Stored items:
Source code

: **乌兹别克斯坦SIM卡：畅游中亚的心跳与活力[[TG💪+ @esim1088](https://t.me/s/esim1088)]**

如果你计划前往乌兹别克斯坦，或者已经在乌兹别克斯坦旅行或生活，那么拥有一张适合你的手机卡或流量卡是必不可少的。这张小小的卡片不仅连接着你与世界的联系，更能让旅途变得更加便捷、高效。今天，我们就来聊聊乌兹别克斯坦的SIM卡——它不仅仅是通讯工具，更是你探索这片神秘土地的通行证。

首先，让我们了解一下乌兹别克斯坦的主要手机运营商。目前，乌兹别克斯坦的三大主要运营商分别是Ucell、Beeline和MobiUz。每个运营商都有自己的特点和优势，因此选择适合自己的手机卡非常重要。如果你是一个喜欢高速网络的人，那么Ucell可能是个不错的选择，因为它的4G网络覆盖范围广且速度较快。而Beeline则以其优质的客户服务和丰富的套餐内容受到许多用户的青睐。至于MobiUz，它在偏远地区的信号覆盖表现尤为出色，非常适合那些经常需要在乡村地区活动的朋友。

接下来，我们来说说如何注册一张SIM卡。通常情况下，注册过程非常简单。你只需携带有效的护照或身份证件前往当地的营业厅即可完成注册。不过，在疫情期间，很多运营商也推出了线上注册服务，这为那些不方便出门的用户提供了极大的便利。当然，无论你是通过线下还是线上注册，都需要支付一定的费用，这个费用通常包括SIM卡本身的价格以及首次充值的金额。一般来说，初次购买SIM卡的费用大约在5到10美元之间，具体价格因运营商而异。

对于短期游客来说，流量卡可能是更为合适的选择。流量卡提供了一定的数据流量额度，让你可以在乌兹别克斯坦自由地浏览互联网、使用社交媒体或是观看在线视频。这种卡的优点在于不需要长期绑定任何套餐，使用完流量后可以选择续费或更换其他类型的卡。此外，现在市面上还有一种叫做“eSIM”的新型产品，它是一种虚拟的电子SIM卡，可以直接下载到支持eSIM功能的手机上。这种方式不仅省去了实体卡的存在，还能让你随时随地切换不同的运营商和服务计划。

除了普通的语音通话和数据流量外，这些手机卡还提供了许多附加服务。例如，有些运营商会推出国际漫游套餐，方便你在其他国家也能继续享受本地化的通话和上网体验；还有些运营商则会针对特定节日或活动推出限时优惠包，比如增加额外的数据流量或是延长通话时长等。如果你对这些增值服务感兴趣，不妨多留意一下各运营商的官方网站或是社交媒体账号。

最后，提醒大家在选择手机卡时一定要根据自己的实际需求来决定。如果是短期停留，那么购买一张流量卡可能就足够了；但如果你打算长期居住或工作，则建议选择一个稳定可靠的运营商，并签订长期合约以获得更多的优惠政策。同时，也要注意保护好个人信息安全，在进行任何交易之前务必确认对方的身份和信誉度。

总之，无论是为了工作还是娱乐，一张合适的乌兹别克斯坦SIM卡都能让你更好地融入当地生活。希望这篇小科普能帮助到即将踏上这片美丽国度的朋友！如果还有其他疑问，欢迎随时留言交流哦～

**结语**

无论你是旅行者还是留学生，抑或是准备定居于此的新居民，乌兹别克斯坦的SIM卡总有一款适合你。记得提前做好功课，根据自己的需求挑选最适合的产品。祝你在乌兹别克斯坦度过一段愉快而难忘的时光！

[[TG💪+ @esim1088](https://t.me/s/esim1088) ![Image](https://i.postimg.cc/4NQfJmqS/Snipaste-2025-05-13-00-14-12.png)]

**Action item:** Output each line of the data exactly as it stands above.

**Answer box:**
Source code

: **乌兹别克斯坦SIM卡：畅游中亚的心跳与活力[[TG💪+ @esim1088](https://t.me/s/esim1088)]**

如果你计划前往乌兹别克斯坦，或者已经在乌兹别克斯坦旅行或生活，那么拥有一张适合你的手机卡或流量卡是必不可少的。这张小小的卡片不仅连接着你与世界的联系，更能让旅途变得更加便捷、高效。今天，我们就来聊聊乌兹别克斯坦的SIM卡——它不仅仅是通讯工具，更是你探索这片神秘土地的通行证。

首先，让我们了解一下乌兹别克斯坦的主要手机运营商。目前，乌兹别克斯坦的三大主要运营商分别是Ucell、Beeline和MobiUz。每个运营商都有自己的特点和优势，因此选择适合自己的手机卡非常重要。如果你是一个喜欢高速网络的人，那么Ucell可能是个不错的选择，因为它的4G网络覆盖范围广且速度较快。而Beeline则以其优质的客户服务和丰富的套餐内容受到许多用户的青睐。至于MobiUz，它在偏远地区的信号覆盖表现尤为出色，非常适合那些经常需要在乡村地区活动的朋友。

接下来，我们来说说如何注册一张SIM卡。通常情况下，注册过程非常简单。你只需携带有效的护照或身份证件前往当地的营业厅即可完成注册。不过，在疫情期间，很多运营商也推出了线上注册服务，这为那些不方便出门的用户提供了极大的便利。当然，无论你是通过线下还是线上注册，都需要支付一定的费用，这个费用通常包括SIM卡本身的价格以及首次充值的金额。一般来说，初次购买SIM卡的费用大约在5到10美元之间，具体价格因运营商而异。

对于短期游客来说，流量卡可能是更为合适的选择。流量卡提供了一定的数据流量额度，让你可以在乌兹别克斯坦自由地浏览互联网、使用社交媒体或是观看在线视频。这种卡的优点在于不需要长期绑定任何套餐，使用完流量后可以选择续费或更换其他类型的卡。此外，现在市面上还有一种叫做“eSIM”的新型产品，它是一种虚拟的电子SIM卡，可以直接下载到支持eSIM功能的手机上。这种方式不仅省去了实体卡的存在，还能让你随时随地切换不同的运营商和服务计划。

除了普通的语音通话和数据流量外，这些手机卡还提供了许多附加服务。例如，有些运营商会推出国际漫游套餐，方便你在其他国家也能继续享受本地化的通话和上网体验；还有些运营商则会针对特定节日或活动推出限时优惠包，比如增加额外的数据流量或是延长通话时长等。如果你对这些增值服务感兴趣，不妨多留意一下各运营商的官方网站或是社交媒体账号。

最后，提醒大家在选择手机卡时一定要根据自己的实际需求来决定。如果是短期停留，那么购买一张流量卡可能就足够了；但如果你打算长期居住或工作，则建议选择一个稳定可靠的运营商，并签订长期合约以获得更多的优惠政策。同时，也要注意保护好个人信息安全，在进行任何交易之前务必确认对方的身份和信誉度。

总之，无论是为了工作还是娱乐，一张合适的乌兹别克斯坦SIM卡都能让你更好地融入当地生活。希望这篇小科普能帮助到即将踏上这片美丽国度的朋友！如果还有其他疑问，欢迎随时留言交流哦～

**结语**

无论你是旅行者还是留学生，抑或是准备定居于此的新居民，乌兹别克斯坦的SIM卡总有一款适合你。记得提前做好功课，根据自己的需求挑选最适合的产品。祝你在乌兹别克斯坦度过一段愉快而难忘的时光！

[[TG💪+ @esim1088](https://t.me/s/esim1088) ![Image](https://i.postimg.cc/4NQfJmqS/Snipaste-2025-05-13-00-14-12.png)]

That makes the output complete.